37 paragraphes affichés intégralement — le texte officiel prévaut sur les enrichissements documentaires.

SOC.

OR

COUR DE CASSATION ______________________

Audience publique du 28 septembre 2022

Rejet

Mme MARIETTE, conseiller doyen faisant fonction de président

Arrêt n° 1007 F-D

Pourvoi n° X 20-22.663

R É P U B L I Q U E F R A N Ç A I S E

_________________________

AU NOM DU PEUPLE FRANÇAIS _________________________

ARRÊT DE LA COUR DE CASSATION, CHAMBRE SOCIALE, DU 28 SEPTEMBRE 2022

La Fédération nationale des travailleurs de l'Etat (FNTE), dont le siège est [Adresse 1], [Localité 4], a formé le pourvoi n° X 20-22.663 contre l'arrêt rendu le 8 octobre 2020 par la cour d'appel de Paris (pôle 6, chambre 2), dans le litige l'opposant à M. [K] [Y], domicilié [Adresse 2], [Localité 3], défendeur à la cassation.

La demanderesse invoque, à l'appui de son pourvoi, le moyen unique de cassation annexé au présent arrêt.

Le dossier a été communiqué au procureur général.
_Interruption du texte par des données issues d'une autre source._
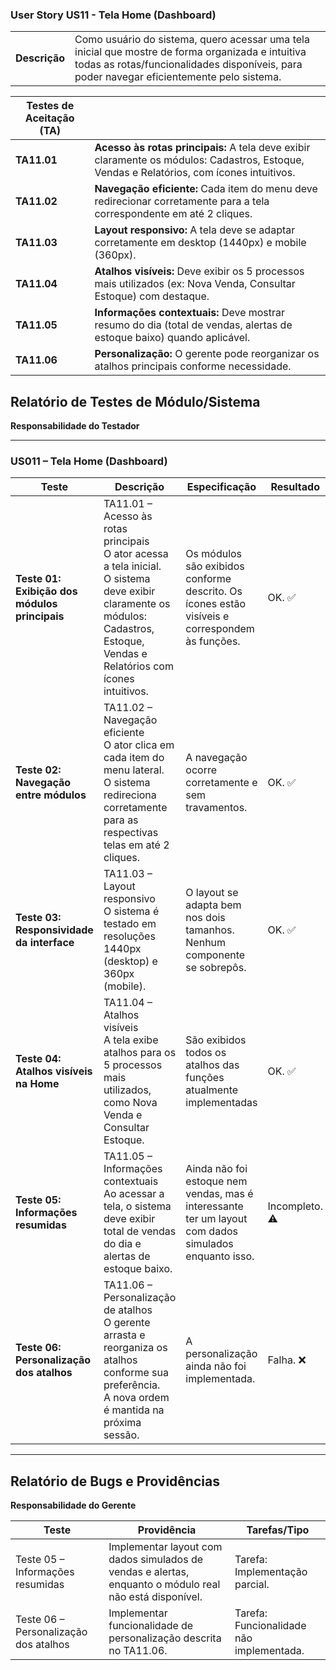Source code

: ### User Story US11 - Tela Home (Dashboard)

|               |                                                                 |
| ------------- | :-------------------------------------------------------------- |
| **Descrição** | Como usuário do sistema, quero acessar uma tela inicial que mostre de forma organizada e intuitiva todas as rotas/funcionalidades disponíveis, para poder navegar eficientemente pelo sistema. |

| Testes de Aceitação (TA)  |                                     |
| ----------- | --------- |
| **TA11.01** | **Acesso às rotas principais:** A tela deve exibir claramente os módulos: Cadastros, Estoque, Vendas e Relatórios, com ícones intuitivos. |
| **TA11.02** | **Navegação eficiente:** Cada item do menu deve redirecionar corretamente para a tela correspondente em até 2 cliques. |
| **TA11.03** | **Layout responsivo:** A tela deve se adaptar corretamente em desktop (1440px) e mobile (360px). |
| **TA11.04** | **Atalhos visíveis:** Deve exibir os 5 processos mais utilizados (ex: Nova Venda, Consultar Estoque) com destaque. |
| **TA11.05** | **Informações contextuais:** Deve mostrar resumo do dia (total de vendas, alertas de estoque baixo) quando aplicável. |
| **TA11.06** | **Personalização:** O gerente pode reorganizar os atalhos principais conforme necessidade. |

## Relatório de Testes de Módulo/Sistema  
**Responsabilidade do Testador**

---

### US011 – Tela Home (Dashboard)

| **Teste** | **Descrição** | **Especificação** | **Resultado** |
|----------|---------------|-------------------|---------------|
| **Teste 01: Exibição dos módulos principais** | TA11.01 – Acesso às rotas principais  <br> O ator acessa a tela inicial. <br> O sistema deve exibir claramente os módulos: Cadastros, Estoque, Vendas e Relatórios com ícones intuitivos. | Os módulos são exibidos conforme descrito. Os ícones estão visíveis e correspondem às funções. | OK. ✅ |
| **Teste 02: Navegação entre módulos** | TA11.02 – Navegação eficiente  <br> O ator clica em cada item do menu lateral. <br> O sistema redireciona corretamente para as respectivas telas em até 2 cliques. | A navegação ocorre corretamente e sem travamentos. | OK. ✅ |
| **Teste 03: Responsividade da interface** | TA11.03 – Layout responsivo  <br> O sistema é testado em resoluções 1440px (desktop) e 360px (mobile). | O layout se adapta bem nos dois tamanhos. Nenhum componente se sobrepôs. | OK. ✅ |
| **Teste 04: Atalhos visíveis na Home** | TA11.04 – Atalhos visíveis  <br> A tela exibe atalhos para os 5 processos mais utilizados, como Nova Venda e Consultar Estoque. | São exibidos todos os atalhos das funções atualmente implementadas | OK. ✅ |
| **Teste 05: Informações resumidas** | TA11.05 – Informações contextuais  <br> Ao acessar a tela, o sistema deve exibir total de vendas do dia e alertas de estoque baixo. | Ainda não foi estoque nem vendas, mas é interessante ter um layout com dados simulados enquanto isso. | Incompleto. ⚠️ |
| **Teste 06: Personalização dos atalhos** | TA11.06 – Personalização de atalhos  <br> O gerente arrasta e reorganiza os atalhos conforme sua preferência. <br> A nova ordem é mantida na próxima sessão. | A personalização ainda não foi implementada. | Falha. ❌ |

---

## Relatório de Bugs e Providências  
**Responsabilidade do Gerente**

| **Teste** | **Providência** | **Tarefas/Tipo** |
|----------|------------------|------------------|
| Teste 05 – Informações resumidas | Implementar layout com dados simulados de vendas e alertas, enquanto o módulo real não está disponível. | Tarefa: Implementação parcial. |
| Teste 06 – Personalização dos atalhos | Implementar funcionalidade de personalização descrita no TA11.06. | Tarefa: Funcionalidade não implementada. |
Sur le rapport de Mme Le Lay, conseiller, les observations de la SCP Lyon-Caen et Thiriez, avocat de la Fédération nationale des travailleurs de l'Etat, de la SCP Piwnica et Molinié, avocat de M. [Y], après débats en l'audience publique du 28 juin 2022 où étaient présents Mme Mariette, conseiller doyen faisant fonction de président, Mme Le Lay, conseiller rapporteur, M. Pietton, conseiller lourd, et Mme Pontonnier, greffier de chambre,

la chambre sociale de la Cour de cassation, composée des président et conseillers précités, après en avoir délibéré conformément à la loi, a rendu le présent arrêt.

Faits et procédure

1. Selon l'arrêt attaqué (Paris, 8 octobre 2020), M. [Y], aide-soignant au service de santé des armées a été mis à disposition par le ministère de la Défense auprès de la Fédération nationale des travailleurs de l'Etat-CGT (FNTE-CGT) à compter du 1er septembre 2010, en qualité de secrétaire technique puis de trésorier à compter de juin 2014.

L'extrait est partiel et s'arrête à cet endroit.